Have been thinking recently about an editorial in Barron’s back in September, called “The End of Labor?” by Thomas G. Donlan. I love Barron’s for the reporting on companies and investment advice, but typically don’t care for the editorials. The author delved into the idea of robotics and economic productivity eliminating jobs of humans. “We should ask how America’s displaced laborers will provide for themselves at the end of the age of labor.” Mr. Donlan laments.
I don’t share Mr. Donlan’s pessimism, but I do concur there is a problem. I have been interested in this subject since I was young, reading Future Shock by Alvin Toffler, and dreaming about the future. Working in the technology field, I have experienced it first hand, as technological advances have eliminated jobs.
Initially technology eliminated the jobs of the manual laborer, making humans more efficient and productive….machines doing the work that previously took many men to perform. Now, technology is no longer just replacing blue-collar jobs, it is even eliminating white-collar jobs. So where does this leave us humans?
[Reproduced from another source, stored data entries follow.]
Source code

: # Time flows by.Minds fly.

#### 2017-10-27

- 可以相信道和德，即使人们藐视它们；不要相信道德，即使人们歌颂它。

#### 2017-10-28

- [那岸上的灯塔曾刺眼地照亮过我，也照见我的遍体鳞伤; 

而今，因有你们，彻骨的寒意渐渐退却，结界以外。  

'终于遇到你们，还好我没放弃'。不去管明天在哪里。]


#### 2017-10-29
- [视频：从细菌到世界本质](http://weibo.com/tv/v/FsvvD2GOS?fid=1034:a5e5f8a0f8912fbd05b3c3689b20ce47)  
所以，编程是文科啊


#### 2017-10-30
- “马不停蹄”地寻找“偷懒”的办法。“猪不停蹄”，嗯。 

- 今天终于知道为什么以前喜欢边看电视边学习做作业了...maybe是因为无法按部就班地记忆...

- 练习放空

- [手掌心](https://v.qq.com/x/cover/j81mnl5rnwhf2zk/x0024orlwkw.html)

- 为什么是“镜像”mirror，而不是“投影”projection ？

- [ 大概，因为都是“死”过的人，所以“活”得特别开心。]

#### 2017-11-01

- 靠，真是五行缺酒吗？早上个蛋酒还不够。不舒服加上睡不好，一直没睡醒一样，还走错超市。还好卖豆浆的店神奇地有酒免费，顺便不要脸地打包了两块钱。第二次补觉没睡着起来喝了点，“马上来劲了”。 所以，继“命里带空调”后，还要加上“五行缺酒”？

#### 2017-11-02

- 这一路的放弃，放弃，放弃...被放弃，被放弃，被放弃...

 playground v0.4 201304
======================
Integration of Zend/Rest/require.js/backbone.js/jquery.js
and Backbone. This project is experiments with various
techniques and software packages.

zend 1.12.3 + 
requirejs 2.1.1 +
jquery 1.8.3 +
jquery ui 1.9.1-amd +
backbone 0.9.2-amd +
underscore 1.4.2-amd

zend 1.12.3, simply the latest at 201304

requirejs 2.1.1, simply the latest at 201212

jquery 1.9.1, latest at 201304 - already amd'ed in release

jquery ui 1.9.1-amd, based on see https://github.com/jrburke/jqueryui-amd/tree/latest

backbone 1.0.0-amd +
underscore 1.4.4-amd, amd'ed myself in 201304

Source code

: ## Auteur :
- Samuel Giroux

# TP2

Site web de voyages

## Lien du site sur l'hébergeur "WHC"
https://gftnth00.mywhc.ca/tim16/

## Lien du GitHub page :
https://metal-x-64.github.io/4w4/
As we have seen the last 30 years, manufacturing jobs have declined, and service jobs are what have replaced them. Two of the largest employers are Walmart and McDonald’s.
What happens when machines replace the service jobs?
I was at a Smoky Bones restaurant a few weeks ago, and they had a touch screen tablet on the table where we could order food and more drinks at the touch of a button. The only thing we needed the waitress for was to bring us our food. Many places now have buffets, where you get your own food, bypassing the waiter altogether. More and more self serve. Convenient? Often times yes, but that convenience replaces labor. How many times in the past year have you gone into your local bank branch?
Now, I don’t think humans are going to be useless. I do think we, as people, are going to be more important in terms of our ability to think, to reason. Our ability to reason will never be able to be replicated by a machine or computer (at least not in the near future).
Stephen Hawking may disagree with that statement. He is already on record fearing that the robots will eventually become as smart as humans and become self-aware, which will eventually destroy humanity.
I’m definitely not that much of a nihilist. However, education is going to be so very more important. Your brain, your ability to think and reason (why something is the way it is, and how to use it, NOT the ability to Google it on your smartphone), is what will become more and more important to humanity, and to employers.